Анри помрачнел. Он не подумал о естественных последствиях их отношений.
— А вот я не хочу иметь детей. Как я объясню своему сыну то, что не могу объяснить никому, разве что… только тебе. Что передам в наследство? — И тут же сказал: — Если ты забеременеешь, Тулси, сразу скажи. Ни в коем случае не неси этот груз одна.

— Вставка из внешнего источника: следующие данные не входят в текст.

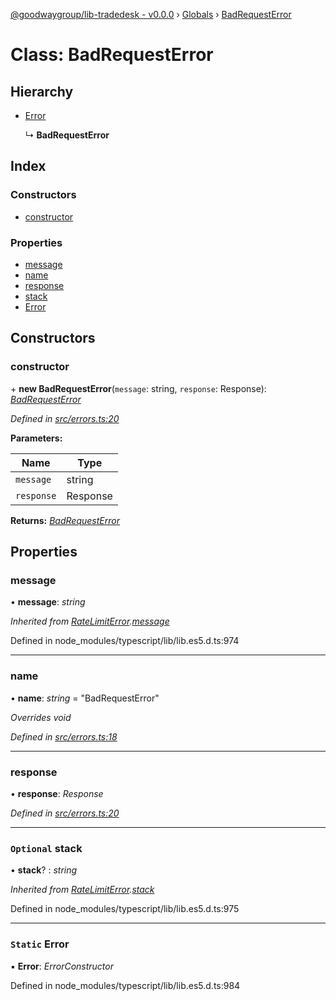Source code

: [@goodwaygroup/lib-tradedesk - v0.0.0](../README.md) › [Globals](../globals.md) › [BadRequestError](badrequesterror.md)

# Class: BadRequestError

## Hierarchy

* [Error](ratelimiterror.md#static-error)

  ↳ **BadRequestError**

## Index

### Constructors

* [constructor](badrequesterror.md#constructor)

### Properties

* [message](badrequesterror.md#message)
* [name](badrequesterror.md#name)
* [response](badrequesterror.md#response)
* [stack](badrequesterror.md#optional-stack)
* [Error](badrequesterror.md#static-error)

## Constructors

###  constructor

\+ **new BadRequestError**(`message`: string, `response`: Response): *[BadRequestError](badrequesterror.md)*

*Defined in [src/errors.ts:20](https://github.com/GoodwayGroup/lib-tradedesk/blob/270f1e7/src/errors.ts#L20)*

**Parameters:**

Name | Type |
------ | ------ |
`message` | string |
`response` | Response |

**Returns:** *[BadRequestError](badrequesterror.md)*

## Properties

###  message

• **message**: *string*

*Inherited from [RateLimitError](ratelimiterror.md).[message](ratelimiterror.md#message)*

Defined in node_modules/typescript/lib/lib.es5.d.ts:974

___

###  name

• **name**: *string* = "BadRequestError"

*Overrides void*

*Defined in [src/errors.ts:18](https://github.com/GoodwayGroup/lib-tradedesk/blob/270f1e7/src/errors.ts#L18)*

___

###  response

• **response**: *Response*

*Defined in [src/errors.ts:20](https://github.com/GoodwayGroup/lib-tradedesk/blob/270f1e7/src/errors.ts#L20)*

___

### `Optional` stack

• **stack**? : *string*

*Inherited from [RateLimitError](ratelimiterror.md).[stack](ratelimiterror.md#optional-stack)*

Defined in node_modules/typescript/lib/lib.es5.d.ts:975

___

### `Static` Error

▪ **Error**: *ErrorConstructor*

Defined in node_modules/typescript/lib/lib.es5.d.ts:984

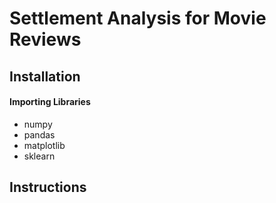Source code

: # Settlement Analysis for Movie Reviews
## Installation
#### Importing Libraries
* numpy
* pandas
* matplotlib
* sklearn
## Instructions
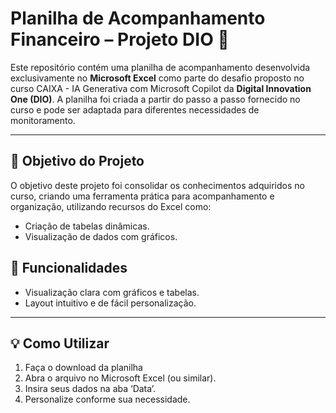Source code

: # Planilha de Acompanhamento Financeiro – Projeto DIO 🚀

Este repositório contém uma planilha de acompanhamento desenvolvida exclusivamente no **Microsoft Excel** como parte do desafio proposto no curso CAIXA - IA Generativa com Microsoft Copilot da **Digital Innovation One (DIO)**. A planilha foi criada a partir do passo a passo fornecido no curso e pode ser adaptada para diferentes necessidades de monitoramento.

---

## 📝 Objetivo do Projeto

O objetivo deste projeto foi consolidar os conhecimentos adquiridos no curso, criando uma ferramenta prática para acompanhamento e organização, utilizando recursos do Excel como:

- Criação de tabelas dinâmicas.
- Visualização de dados com gráficos.

## 🚀 Funcionalidades

- Visualização clara com gráficos e tabelas.
- Layout intuitivo e de fácil personalização.

---

## 💡 Como Utilizar

1. Faça o download da planilha
2. Abra o arquivo no Microsoft Excel (ou similar).
3. Insira seus dados na aba ‘Data’.
4. Personalize conforme sua necessidade.
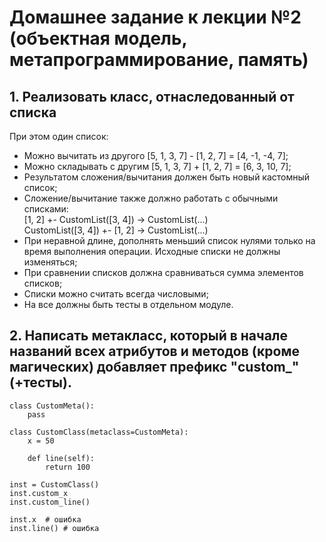 # Домашнее задание к лекции №2 (объектная модель, метапрограммирование, память)

## 1. Реализовать класс, отнаследованный от списка
При этом один список:
- Можно вычитать из другого [5, 1, 3, 7] - [1, 2, 7] = [4, -1, -4, 7];
- Можно складывать с другим [5, 1, 3, 7] + [1, 2, 7] = [6, 3, 10, 7];
- Результатом сложения/вычитания должен быть новый кастомный список;
- Сложение/вычитание также должно работать с обычными списками:<br>
    [1, 2] +- CustomList([3, 4]) -> CustomList(...)<br>
    CustomList([3, 4]) +- [1, 2] -> CustomList(...)
- При неравной длине, дополнять меньший список нулями только на время выполнения операции. Исходные списки не должны изменяться;
- При сравнении списков должна сравниваться сумма элементов списков;
- Списки можно считать всегда числовыми;
- На все должны быть тесты в отдельном модуле.

## 2. Написать метакласс, который в начале названий всех атрибутов и методов (кроме магических) добавляет префикс "custom_" (+тесты).
    class CustomMeta():
        pass

    class CustomClass(metaclass=CustomMeta):
        x = 50
    
        def line(self):
            return 100

    inst = CustomClass()
    inst.custom_x
    inst.custom_line()

    inst.x  # ошибка
    inst.line() # ошибка
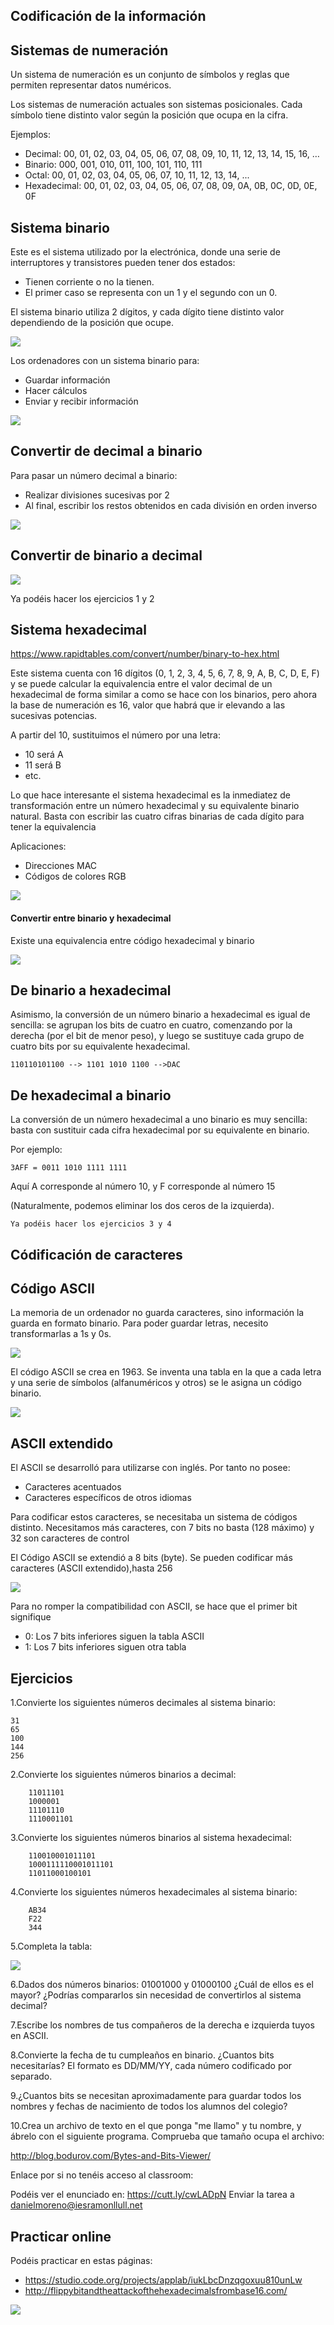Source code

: ## Codificación de la información

## Sistemas de numeración

Un sistema de numeración es un conjunto de símbolos y reglas que permiten representar datos numéricos. 

Los sistemas de numeración actuales son sistemas posicionales. Cada símbolo tiene distinto valor según la posición que ocupa en la cifra.

Ejemplos:

- Decimal: 00, 01, 02, 03, 04, 05, 06, 07, 08, 09, 10, 11, 12, 13, 14, 15, 16, …
- Binario: 000, 001, 010, 011, 100, 101, 110, 111
- Octal: 00, 01, 02, 03, 04, 05, 06, 07, 10, 11, 12, 13, 14, ...
- Hexadecimal: 00, 01, 02, 03, 04, 05, 06, 07, 08, 09, 0A, 0B, 0C, 0D, 0E, 0F

## Sistema binario

Este es el sistema utilizado por la electrónica, donde una serie de interruptores y transistores pueden tener dos estados:

- Tienen corriente o no la tienen.
- El primer caso se representa con un 1 y el segundo con un 0.

El sistema binario utiliza 2 dígitos, y cada dígito tiene distinto valor dependiendo de la posición que ocupe.

![](img/2019-09-13-18-10-25.png)

Los ordenadores con un sistema binario para:

- Guardar información
- Hacer cálculos
- Enviar y recibir información

![](img/2019-09-13-18-08-02.png)

## Convertir de decimal a binario

Para pasar un número decimal a binario:

- Realizar divisiones sucesivas por 2
- Al final, escribir los restos obtenidos en cada división en orden inverso

![](img/2019-09-14-11-40-42.png)

## Convertir de binario a decimal

![](img/2019-09-14-11-58-58.png)

Ya podéis hacer los ejercicios 1 y 2

## Sistema hexadecimal

https://www.rapidtables.com/convert/number/binary-to-hex.html

Este sistema cuenta con 16 dígitos (0, 1, 2, 3, 4, 5, 6, 7, 8, 9, A, B, C, D, E, F) y se puede calcular la equivalencia entre el valor decimal de un hexadecimal de forma similar a como se hace con los binarios, pero ahora la base de numeración es 16, valor que habrá que ir elevando a las sucesivas potencias.

A partir del 10, sustituimos el número por una letra:

- 10 será A
- 11 será B
- etc.

Lo que hace interesante el sistema hexadecimal es la inmediatez de transformación entre un número hexadecimal y su equivalente binario natural. Basta con escribir las cuatro cifras binarias de cada dígito para tener la equivalencia

Aplicaciones:

- Direcciones MAC
- Códigos de colores RGB

![](img/2019-09-14-11-58-09.png)

#### Convertir entre binario y hexadecimal

Existe una equivalencia entre código hexadecimal y binario

![](img/2019-09-16-08-10-22.png)

## De binario a hexadecimal

Asimismo, la conversión de un número binario a hexadecimal es igual de sencilla: se agrupan los bits de cuatro en cuatro, comenzando por la derecha (por el bit de menor peso), y luego se sustituye cada grupo de cuatro bits por su equivalente hexadecimal.

    110110101100 --> 1101 1010 1100 -->DAC

## De hexadecimal a binario

La conversión de un número hexadecimal a uno binario es muy sencilla:  basta con sustituir cada cifra hexadecimal por su equivalente en binario.

Por ejemplo:

    3AFF = 0011 1010 1111 1111

Aquí A corresponde al número 10, y F corresponde al número 15

(Naturalmente, podemos eliminar los dos ceros de la izquierda).

    Ya podéis hacer los ejercicios 3 y 4

## Códificación de caracteres

## Código ASCII

La memoria de un ordenador no guarda caracteres, sino información la guarda en formato binario. Para poder guardar letras, necesito transformarlas a 1s y 0s.

![](img/2019-09-14-11-45-49.png)

El código ASCII se crea en 1963. Se inventa una tabla en la que a cada letra y una serie de símbolos (alfanuméricos y otros) se le asigna un código binario.

![](img/2019-09-14-11-47-21.png)

## ASCII extendido

El ASCII se desarrolló para utilizarse con inglés. Por tanto no posee:

- Caracteres acentuados
- Caracteres específicos de otros idiomas

Para codificar estos caracteres, se necesitaba un sistema de códigos distinto. Necesitamos más caracteres, con 7 bits no basta (128 máximo) y 32 son caracteres de control

El Código ASCII se extendió a 8 bits (byte). Se pueden codificar más caracteres (ASCII extendido),hasta 256

![](img/2019-09-14-11-47-12.png)

Para no romper la compatibilidad con ASCII, se hace que el primer bit signifique

- 0: Los 7 bits inferiores siguen la tabla ASCII
- 1: Los 7 bits inferiores siguen otra tabla

## Ejercicios

1.Convierte los siguientes números decimales al sistema binario:

    31
    65
    100
    144
    256

2.Convierte los siguientes números binarios a decimal:

        11011101
        1000001
        11101110
        1110001101

3.Convierte los siguientes números binarios al sistema hexadecimal:

        110010001011101
        1000111110001011101
        11011000100101

4.Convierte los siguientes números hexadecimales al sistema binario:

        AB34
        F22
        344

5.Completa la tabla:

![](img/2019-09-16-08-07-18.png)

6.Dados dos números binarios: 01001000 y 01000100 ¿Cuál de ellos es el mayor? ¿Podrías compararlos sin necesidad de convertirlos al sistema decimal?

7.Escribe los nombres de tus compañeros de la derecha e izquierda tuyos en ASCII.

8.Convierte la fecha de tu cumpleaños en binario. ¿Cuantos bits necesitarías? El formato es DD/MM/YY, cada número codificado por separado.

9.¿Cuantos bits se necesitan aproximadamente para guardar todos los nombres y fechas de nacimiento de todos los alumnos del colegio?

10.Crea un archivo de texto en el que ponga "me llamo" y tu nombre, y ábrelo con el siguiente programa. Comprueba que tamaño ocupa el archivo:

http://blog.bodurov.com/Bytes-and-Bits-Viewer/

Enlace por si no tenéis acceso al classroom:

Podéis ver el enunciado en: https://cutt.ly/cwLADpN
Enviar la tarea a danielmoreno@iesramonllull.net

## Practicar online

Podéis practicar en estas páginas:

- https://studio.code.org/projects/applab/iukLbcDnzqgoxuu810unLw
- http://flippybitandtheattackofthehexadecimalsfrombase16.com/

![](img/2019-09-14-11-43-17.png)
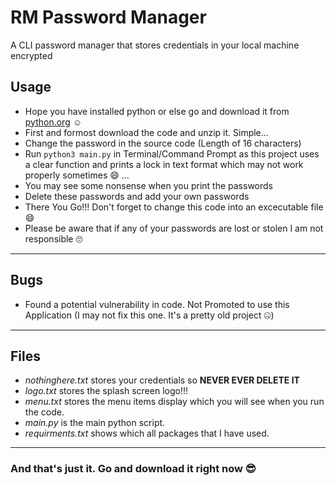 # RM Password Manager
A CLI password manager that stores credentials in your local machine encrypted

## Usage

- Hope you have installed python or else go and download it from [python.org](https://www.python.org/ "Python") :relaxed:
- First and formost download the code and unzip it. Simple...
- Change the password in the source code (Length of 16 characters)
- Run  `python3 main.py`  in Terminal/Command Prompt as this project uses a clear function and prints a lock in text format which may not work properly sometimes :smile: ...
- You may see some nonsense when you print the passwords
- Delete these passwords and add your own passwords
- There You Go!!! Don't forget to change this code into an excecutable file :smile:
- Please be aware that if any of your passwords are lost or stolen I am not responsible :roll_eyes:

***

## Bugs
- Found a potential vulnerability in code. Not Promoted to use this Application (I may not fix this one. It's a pretty old project :zipper_mouth_face:) 

***

## Files

- _nothinghere.txt_ stores your credentials so **NEVER EVER DELETE IT**
- _logo.txt_ stores the splash screen logo!!!
- _menu.txt_ stores the menu items display which you will see when you run the code.
- _main.py_ is the main python script.
- _requirments.txt_ shows which all packages that I have used.

***

### And that's just it. Go and download it right now :sunglasses:

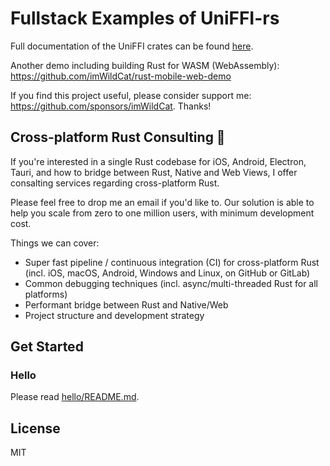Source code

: # Fullstack Examples of UniFFI-rs

Full documentation of the UniFFI crates can be found [here](https://mozilla.github.io/uniffi-rs/Overview.html).

Another demo including building Rust for WASM (WebAssembly): <https://github.com/imWildCat/rust-mobile-web-demo>

If you find this project useful, please consider support me: <https://github.com/sponsors/imWildCat>.
Thanks!

## Cross-platform Rust Consulting 🚀

If you're interested in a single Rust codebase for iOS, Android, Electron, Tauri, and how to bridge between Rust, Native and Web Views, I offer consalting services regarding cross-platform Rust.

Please feel free to drop me an email if you'd like to. Our solution is able to help you scale from zero to one million users, with minimum development cost.

Things we can cover:

* Super fast pipeline / continuous integration (CI) for cross-platform Rust (incl. iOS, macOS, Android, Windows and Linux, on GitHub or GitLab)
* Common debugging techniques (incl. async/multi-threaded Rust for all platforms)
* Performant bridge between Rust and Native/Web
* Project structure and development strategy

## Get Started

### Hello

Please read [hello/README.md](hello/README.md).

## License

MIT
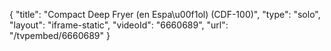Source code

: {
    "title": "Compact Deep Fryer (en Espa\u00f1ol) (CDF-100)",
    "type": "solo",
    "layout": "iframe-static",
    "videoId": "6660689",
    "url": "\/tvpembed\/6660689"
}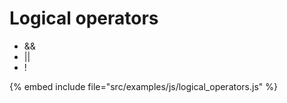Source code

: # Logical operators

* &amp;&amp;
* ||
* !

{% embed include file="src/examples/js/logical_operators.js" %}


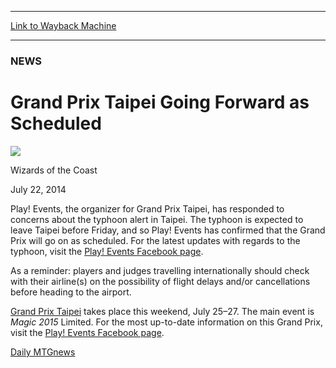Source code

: 
---
[Link to Wayback Machine](https://web.archive.org/web/20140729162234/http://magic.wizards.com/en/articles/archive/grand-prix-taipei-going-forward-scheduled-2014-07-22)

[_metadata_:description]:- "Play! Events, the organizer for Grand Prix Taipei, has responded to concerns about the typhoon alert in Taipei. The typhoon is expected to leave Taipei before Friday, and so Play! Events has confirmed that the Grand Prix will go on as scheduled. For the latest updates with regards to the typhoon, visit the Play! Events Facebook page."
[_metadata_:generator]:- "Drupal 7 (http://drupal.org)"
[_metadata_:node]:- "253791"
[_metadata_:publish_date]:- "2014-07-22"
[_metadata_:source]:- "div-main"
[_metadata_:title]:- "Grand Prix Taipei Going Forward as Scheduled"
[_metadata_:wayback_capture_timestamp]:- "2014-07-29 16:22:34"
[_metadata_:wayback_raw_url]:- "https://web.archive.org/web/20140729162234id_/http://magic.wizards.com/en/articles/archive/grand-prix-taipei-going-forward-scheduled-2014-07-22"
[_metadata_:wayback_url]:- "http://magic.wizards.com/en/articles/archive/grand-prix-taipei-going-forward-scheduled-2014-07-22"
---





### NEWS


Grand Prix Taipei Going Forward as Scheduled
============================================



![](https://media.magic.wizards.com/styles/auth_small/public/images/person/wizards_authorpic_larger.jpg)

Wizards of the Coast




July 22, 2014
 







Play! Events, the organizer for Grand Prix Taipei, has responded to concerns about the typhoon alert in Taipei. The typhoon is expected to leave Taipei before Friday, and so Play! Events has confirmed that the Grand Prix will go on as scheduled. For the latest updates with regards to the typhoon, visit the [Play! Events Facebook page](https://www.facebook.com/PlayEventsLLP).


As a reminder: players and judges travelling internationally should check with their airline(s) on the possibility of flight delays and/or cancellations before heading to the airport.


[Grand Prix Taipei](http://magic.wizards.com/en/content/fact-sheet-grand-prix-taipei-2014) takes place this weekend, July 25–27. The main event is *Magic 2015* Limited. For the most up-to-date information on this Grand Prix, visit the [Play! Events Facebook page](https://www.facebook.com/PlayEventsLLP).


[Daily MTG](/en/tags/daily-mtg)[news](/en/tags/news)





 
 


  








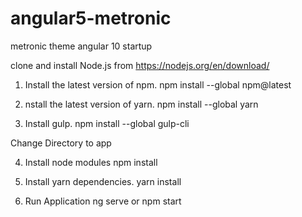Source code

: # angular5-metronic
metronic theme angular 10 startup

clone and install Node.js from https://nodejs.org/en/download/

1) Install the latest version of npm. 
  npm install --global npm@latest
  
2) nstall the latest version of yarn. 
  npm install --global yarn

3) Install gulp. 
  npm install --global gulp-cli
  
  Change Directory to app
  
4) Install node modules
    npm install
    
5) Install yarn dependencies.
  yarn install 
  
6) Run Application 
   ng serve or npm start


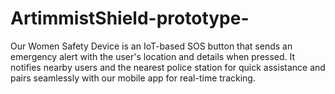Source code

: # ArtimmistShield-prototype-
 Our Women Safety Device is an IoT-based SOS button that sends an emergency alert with the user's location and details when pressed. It notifies nearby users and the nearest police station for quick assistance and pairs seamlessly with our mobile app for real-time tracking.
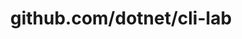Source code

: ---
layout: post
title: github.com/dotnet/cli-lab
categories: link
tags: [انگلیسی, گیت‌هاب, برنامه‌نویسی]
---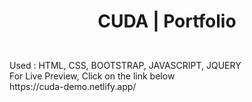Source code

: # <p align="center"> CUDA | Portfolio </p>
<br>
Used : HTML, CSS, BOOTSTRAP, JAVASCRIPT, JQUERY
<br>
For Live Preview, Click on the link below
<br>
https://cuda-demo.netlify.app/
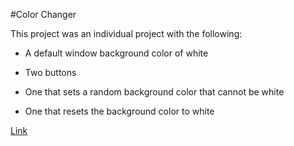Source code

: #Color Changer

This project was an individual project with the following: 

* A default window background color of white

* Two buttons

* One that sets a random background color that cannot be white

* One that resets the background color to white

[Link](https://ccgamble.github.io/color-changer/)
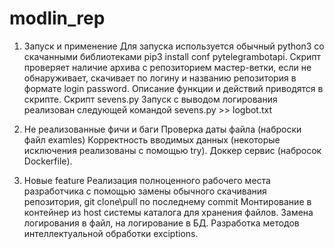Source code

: # modlin_rep
1. Запуск и применение
Для запуска используется обычный python3 со скачанными библиотеками pip3 install conf pytelegrambotapi.
Скрипт проверяет наличие архива с репозиторием мастер-ветки, если не обнаруживает, скачивает по логину и названию репозитория в формате login password.
Описание функции и действий приводятся в скрипте.
Скрипт sevens.py
Запуск  с выводом логирования реализован следующей командой sevens.py >> logbot.txt

2. Не реализованные фичи и баги
Проверка даты файла (наброски файл examles)
Корректность вводимых данных (некоторые исключения реализованы с помощью try).
Доккер сервис (набросок Dockerfile).

3. Новые feature
Реализация полноценного рабочего места разработчика с помощью замены обычного скачивания репозитория, git clone\pull по последнему commit
Монтирование в контейнер из host системы каталога для хранения файлов.
Замена логирования в файл, на логирование в БД.
Разработка методов интеллектуальной обработки exciptions.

«Разве это груз?» — хотела возразить молодая женщина, но вместо этого вновь кинулась в его объятия, взлетела на волшебную вершину, где каждая секунда короткой, святой и грешной жизни наполнена бесконечным наслаждением.
Глава VIII
1753 год, Баласор, Индия
Их жизнь сложилась счастливо, счастливее, чем можно было ожидать. Анри искренне полюбил Индию, ее непредсказуемость, многоликость, многоцветность. В густой головокружительной синеве неба колыхались веерообразные листья пальм, ползучие растения отвоевывали себе место везде, куда только можно забраться, зелень разрасталась буйно, неудержимо, а цветы поражали величиной и красками. То была страна вечного тепла и нескончаемого лета, неисчерпаемая, неистощимая, щедрая.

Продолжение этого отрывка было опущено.